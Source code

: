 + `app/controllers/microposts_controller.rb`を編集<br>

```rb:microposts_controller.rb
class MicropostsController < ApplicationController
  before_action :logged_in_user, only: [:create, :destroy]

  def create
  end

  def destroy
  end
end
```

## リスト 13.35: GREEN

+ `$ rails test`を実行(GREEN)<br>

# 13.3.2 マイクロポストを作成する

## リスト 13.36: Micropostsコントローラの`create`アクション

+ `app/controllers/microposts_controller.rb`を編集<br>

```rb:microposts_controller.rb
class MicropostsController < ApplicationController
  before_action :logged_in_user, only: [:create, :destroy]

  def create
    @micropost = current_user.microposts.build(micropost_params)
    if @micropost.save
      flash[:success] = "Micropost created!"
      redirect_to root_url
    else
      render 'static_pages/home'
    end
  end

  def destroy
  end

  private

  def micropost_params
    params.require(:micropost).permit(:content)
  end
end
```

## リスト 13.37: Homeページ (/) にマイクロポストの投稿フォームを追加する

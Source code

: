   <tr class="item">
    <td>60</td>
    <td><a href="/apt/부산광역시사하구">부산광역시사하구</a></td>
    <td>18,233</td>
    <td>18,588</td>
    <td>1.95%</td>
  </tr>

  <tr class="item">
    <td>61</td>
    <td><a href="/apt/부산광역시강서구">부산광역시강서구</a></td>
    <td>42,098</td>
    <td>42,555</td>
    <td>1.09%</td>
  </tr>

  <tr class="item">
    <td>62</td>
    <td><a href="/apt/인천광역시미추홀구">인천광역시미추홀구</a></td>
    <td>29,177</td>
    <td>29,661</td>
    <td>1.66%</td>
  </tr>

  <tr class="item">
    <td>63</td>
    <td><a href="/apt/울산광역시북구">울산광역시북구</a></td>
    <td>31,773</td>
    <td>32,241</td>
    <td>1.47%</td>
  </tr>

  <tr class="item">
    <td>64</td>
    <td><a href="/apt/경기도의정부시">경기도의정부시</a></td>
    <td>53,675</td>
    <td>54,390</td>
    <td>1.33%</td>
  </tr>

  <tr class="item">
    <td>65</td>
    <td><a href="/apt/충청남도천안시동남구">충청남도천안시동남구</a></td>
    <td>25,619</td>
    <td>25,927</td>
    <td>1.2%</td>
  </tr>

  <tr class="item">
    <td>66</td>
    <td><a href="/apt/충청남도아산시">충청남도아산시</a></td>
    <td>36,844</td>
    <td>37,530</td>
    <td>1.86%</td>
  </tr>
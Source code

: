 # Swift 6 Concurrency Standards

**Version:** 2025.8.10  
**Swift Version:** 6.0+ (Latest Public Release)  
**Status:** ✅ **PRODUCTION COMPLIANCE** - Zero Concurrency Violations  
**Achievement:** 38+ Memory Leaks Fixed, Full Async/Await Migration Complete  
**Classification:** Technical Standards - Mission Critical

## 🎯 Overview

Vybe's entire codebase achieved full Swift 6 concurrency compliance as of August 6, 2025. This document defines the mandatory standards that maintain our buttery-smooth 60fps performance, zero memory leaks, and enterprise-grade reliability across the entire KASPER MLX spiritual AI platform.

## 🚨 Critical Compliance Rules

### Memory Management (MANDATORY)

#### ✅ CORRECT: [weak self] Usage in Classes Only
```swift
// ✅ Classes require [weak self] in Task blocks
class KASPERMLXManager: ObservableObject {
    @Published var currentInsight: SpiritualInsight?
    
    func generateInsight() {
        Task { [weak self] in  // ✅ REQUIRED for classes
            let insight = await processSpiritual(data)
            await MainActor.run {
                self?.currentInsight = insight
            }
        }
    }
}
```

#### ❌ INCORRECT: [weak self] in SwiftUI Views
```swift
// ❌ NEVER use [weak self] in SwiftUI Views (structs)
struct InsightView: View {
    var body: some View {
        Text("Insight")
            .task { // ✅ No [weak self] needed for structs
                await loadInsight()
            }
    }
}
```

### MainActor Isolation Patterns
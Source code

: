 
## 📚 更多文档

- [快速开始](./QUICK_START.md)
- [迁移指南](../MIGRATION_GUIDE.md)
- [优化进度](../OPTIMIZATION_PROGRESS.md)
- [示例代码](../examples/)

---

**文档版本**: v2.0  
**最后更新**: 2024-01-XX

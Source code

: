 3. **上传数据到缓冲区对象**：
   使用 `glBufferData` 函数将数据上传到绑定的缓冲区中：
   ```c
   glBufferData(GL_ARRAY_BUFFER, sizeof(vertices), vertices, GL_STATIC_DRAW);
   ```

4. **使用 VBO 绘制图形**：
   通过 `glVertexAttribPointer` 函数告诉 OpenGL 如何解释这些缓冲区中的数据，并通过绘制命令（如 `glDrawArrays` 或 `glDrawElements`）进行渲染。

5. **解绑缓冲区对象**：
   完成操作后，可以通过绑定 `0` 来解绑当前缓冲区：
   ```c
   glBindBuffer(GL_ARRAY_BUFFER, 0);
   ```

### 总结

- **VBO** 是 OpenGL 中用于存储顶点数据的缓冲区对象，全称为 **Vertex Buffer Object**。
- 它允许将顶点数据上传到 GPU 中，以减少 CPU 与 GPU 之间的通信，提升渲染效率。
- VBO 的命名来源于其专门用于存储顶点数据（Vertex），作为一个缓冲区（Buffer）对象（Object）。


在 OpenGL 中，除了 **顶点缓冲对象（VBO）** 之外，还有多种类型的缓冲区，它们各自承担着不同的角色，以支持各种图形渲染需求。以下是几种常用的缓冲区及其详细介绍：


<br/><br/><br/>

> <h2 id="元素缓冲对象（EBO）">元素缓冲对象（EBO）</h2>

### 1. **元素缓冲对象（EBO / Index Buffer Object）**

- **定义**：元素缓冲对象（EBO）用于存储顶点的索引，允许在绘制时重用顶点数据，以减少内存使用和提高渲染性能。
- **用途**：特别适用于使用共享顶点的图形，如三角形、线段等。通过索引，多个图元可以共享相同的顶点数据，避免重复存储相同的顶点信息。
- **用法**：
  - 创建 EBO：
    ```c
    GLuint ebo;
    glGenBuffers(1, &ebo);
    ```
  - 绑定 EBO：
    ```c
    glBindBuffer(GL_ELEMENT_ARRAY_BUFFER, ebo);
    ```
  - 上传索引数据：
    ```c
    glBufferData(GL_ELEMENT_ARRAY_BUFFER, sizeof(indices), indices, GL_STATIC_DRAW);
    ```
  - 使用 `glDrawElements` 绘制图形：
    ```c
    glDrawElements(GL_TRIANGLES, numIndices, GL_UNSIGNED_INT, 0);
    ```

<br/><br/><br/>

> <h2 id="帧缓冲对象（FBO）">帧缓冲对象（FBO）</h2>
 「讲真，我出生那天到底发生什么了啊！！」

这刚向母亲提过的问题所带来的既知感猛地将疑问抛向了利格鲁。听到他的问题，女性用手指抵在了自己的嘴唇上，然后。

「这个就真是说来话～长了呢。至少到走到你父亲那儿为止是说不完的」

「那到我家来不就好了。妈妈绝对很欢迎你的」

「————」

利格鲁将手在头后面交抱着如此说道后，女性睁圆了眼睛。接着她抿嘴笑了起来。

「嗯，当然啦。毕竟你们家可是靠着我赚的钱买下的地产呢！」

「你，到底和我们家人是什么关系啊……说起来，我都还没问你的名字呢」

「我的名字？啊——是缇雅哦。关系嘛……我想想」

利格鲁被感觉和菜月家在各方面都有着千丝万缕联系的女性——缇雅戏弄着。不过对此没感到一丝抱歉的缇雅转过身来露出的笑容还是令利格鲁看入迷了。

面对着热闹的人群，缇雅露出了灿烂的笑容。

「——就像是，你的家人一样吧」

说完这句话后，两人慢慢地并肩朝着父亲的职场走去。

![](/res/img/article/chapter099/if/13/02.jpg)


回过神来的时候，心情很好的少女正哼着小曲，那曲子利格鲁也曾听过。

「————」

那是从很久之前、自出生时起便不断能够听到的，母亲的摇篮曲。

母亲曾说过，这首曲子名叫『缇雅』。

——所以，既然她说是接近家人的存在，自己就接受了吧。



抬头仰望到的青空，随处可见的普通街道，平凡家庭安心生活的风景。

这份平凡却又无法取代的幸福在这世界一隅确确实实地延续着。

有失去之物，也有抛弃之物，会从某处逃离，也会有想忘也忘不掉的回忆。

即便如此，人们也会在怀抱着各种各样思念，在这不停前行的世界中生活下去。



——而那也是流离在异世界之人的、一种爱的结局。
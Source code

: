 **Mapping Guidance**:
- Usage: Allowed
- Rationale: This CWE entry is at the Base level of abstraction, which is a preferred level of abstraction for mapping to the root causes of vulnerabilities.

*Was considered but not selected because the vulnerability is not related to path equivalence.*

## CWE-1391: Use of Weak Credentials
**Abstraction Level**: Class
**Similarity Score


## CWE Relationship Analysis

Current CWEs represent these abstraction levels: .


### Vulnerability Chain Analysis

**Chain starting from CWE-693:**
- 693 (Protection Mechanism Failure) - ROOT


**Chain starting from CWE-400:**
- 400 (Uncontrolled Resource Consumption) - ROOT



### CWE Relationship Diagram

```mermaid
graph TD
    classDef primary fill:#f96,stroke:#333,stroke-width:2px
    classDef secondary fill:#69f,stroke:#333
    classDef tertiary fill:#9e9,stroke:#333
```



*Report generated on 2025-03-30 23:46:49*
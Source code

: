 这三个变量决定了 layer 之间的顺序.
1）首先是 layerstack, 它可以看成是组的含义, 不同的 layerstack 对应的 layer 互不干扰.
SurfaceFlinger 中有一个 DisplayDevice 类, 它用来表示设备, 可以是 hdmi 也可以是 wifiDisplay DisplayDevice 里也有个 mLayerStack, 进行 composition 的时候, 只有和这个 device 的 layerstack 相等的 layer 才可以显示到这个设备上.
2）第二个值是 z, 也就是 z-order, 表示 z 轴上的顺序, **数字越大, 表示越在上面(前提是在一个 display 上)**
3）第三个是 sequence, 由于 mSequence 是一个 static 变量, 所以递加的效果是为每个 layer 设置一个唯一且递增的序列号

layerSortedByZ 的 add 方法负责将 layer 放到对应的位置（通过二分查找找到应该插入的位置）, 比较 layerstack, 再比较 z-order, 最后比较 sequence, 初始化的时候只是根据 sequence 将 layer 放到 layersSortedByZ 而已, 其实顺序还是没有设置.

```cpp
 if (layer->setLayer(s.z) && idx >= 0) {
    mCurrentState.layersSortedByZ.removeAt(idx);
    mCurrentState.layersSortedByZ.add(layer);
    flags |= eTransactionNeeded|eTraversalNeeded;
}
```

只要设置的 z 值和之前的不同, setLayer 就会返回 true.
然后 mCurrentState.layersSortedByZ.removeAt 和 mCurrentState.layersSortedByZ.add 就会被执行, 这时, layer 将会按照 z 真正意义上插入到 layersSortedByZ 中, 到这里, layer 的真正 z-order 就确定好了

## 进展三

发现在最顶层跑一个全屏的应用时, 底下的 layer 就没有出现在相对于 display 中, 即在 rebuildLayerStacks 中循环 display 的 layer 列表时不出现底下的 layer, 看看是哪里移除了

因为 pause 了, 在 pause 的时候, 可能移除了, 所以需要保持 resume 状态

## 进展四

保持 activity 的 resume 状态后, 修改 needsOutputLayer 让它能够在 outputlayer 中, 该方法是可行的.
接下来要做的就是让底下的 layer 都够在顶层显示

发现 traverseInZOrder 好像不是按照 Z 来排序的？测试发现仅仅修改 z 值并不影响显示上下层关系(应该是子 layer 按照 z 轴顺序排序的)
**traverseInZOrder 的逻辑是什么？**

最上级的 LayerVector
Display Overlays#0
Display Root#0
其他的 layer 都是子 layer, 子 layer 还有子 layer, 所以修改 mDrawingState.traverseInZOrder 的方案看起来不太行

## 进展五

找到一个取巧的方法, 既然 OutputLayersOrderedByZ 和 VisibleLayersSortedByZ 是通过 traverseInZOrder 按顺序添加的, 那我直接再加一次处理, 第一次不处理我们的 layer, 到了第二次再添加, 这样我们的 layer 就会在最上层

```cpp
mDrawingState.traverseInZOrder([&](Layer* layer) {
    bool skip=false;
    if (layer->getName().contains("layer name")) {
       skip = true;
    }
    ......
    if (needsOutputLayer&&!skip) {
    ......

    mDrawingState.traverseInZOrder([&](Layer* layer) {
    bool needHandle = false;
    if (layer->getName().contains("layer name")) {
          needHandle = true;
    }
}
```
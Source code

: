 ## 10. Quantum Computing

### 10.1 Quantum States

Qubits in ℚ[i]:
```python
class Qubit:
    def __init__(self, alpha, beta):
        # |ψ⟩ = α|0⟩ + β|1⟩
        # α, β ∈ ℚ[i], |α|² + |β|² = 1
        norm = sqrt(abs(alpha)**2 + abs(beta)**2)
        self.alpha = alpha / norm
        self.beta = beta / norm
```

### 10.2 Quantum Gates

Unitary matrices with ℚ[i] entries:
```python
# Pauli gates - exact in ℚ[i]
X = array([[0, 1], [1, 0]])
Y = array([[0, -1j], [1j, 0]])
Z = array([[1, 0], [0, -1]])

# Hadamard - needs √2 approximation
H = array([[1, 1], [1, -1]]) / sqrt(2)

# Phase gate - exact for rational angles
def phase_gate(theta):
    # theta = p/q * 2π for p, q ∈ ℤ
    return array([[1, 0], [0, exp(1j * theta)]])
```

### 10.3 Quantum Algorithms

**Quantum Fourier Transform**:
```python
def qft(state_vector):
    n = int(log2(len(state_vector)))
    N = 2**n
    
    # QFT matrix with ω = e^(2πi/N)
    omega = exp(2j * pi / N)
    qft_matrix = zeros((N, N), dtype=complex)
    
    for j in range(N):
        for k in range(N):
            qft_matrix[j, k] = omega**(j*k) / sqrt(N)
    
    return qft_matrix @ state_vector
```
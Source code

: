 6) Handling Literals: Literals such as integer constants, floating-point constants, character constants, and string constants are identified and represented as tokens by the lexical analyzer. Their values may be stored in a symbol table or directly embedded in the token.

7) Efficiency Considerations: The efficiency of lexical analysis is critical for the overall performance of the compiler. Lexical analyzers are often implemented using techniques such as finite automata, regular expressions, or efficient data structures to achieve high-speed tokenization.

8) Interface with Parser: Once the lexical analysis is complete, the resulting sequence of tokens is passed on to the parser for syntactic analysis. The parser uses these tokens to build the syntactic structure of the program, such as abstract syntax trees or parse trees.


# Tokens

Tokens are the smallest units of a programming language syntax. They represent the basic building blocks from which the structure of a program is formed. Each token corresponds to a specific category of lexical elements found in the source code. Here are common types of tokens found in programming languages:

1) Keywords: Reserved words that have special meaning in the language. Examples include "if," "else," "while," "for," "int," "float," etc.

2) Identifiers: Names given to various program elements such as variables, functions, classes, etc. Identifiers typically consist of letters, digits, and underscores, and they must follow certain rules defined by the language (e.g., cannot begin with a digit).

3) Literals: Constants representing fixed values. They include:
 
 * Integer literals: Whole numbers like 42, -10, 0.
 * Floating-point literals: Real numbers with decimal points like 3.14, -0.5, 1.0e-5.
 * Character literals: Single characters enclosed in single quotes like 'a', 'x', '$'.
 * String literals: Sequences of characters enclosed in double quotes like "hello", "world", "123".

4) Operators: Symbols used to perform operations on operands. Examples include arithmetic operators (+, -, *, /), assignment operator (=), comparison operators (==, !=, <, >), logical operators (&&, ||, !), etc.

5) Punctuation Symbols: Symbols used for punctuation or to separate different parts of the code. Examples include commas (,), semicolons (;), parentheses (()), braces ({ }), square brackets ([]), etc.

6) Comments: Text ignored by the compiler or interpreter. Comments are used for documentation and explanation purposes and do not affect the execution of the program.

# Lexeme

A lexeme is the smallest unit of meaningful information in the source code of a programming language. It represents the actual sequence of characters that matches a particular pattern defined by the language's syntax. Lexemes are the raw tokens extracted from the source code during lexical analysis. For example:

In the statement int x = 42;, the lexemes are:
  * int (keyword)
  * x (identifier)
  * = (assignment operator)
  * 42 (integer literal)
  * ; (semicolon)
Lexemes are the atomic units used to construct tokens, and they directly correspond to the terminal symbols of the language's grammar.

[Exercise aim]: Which lines above contain "else"? Show each of them.

[Result for this task]:
    else
1) Keywords: Reserved words that have special meaning in the language. Examples include "if," "else," "while," "for," "int," "float," etc.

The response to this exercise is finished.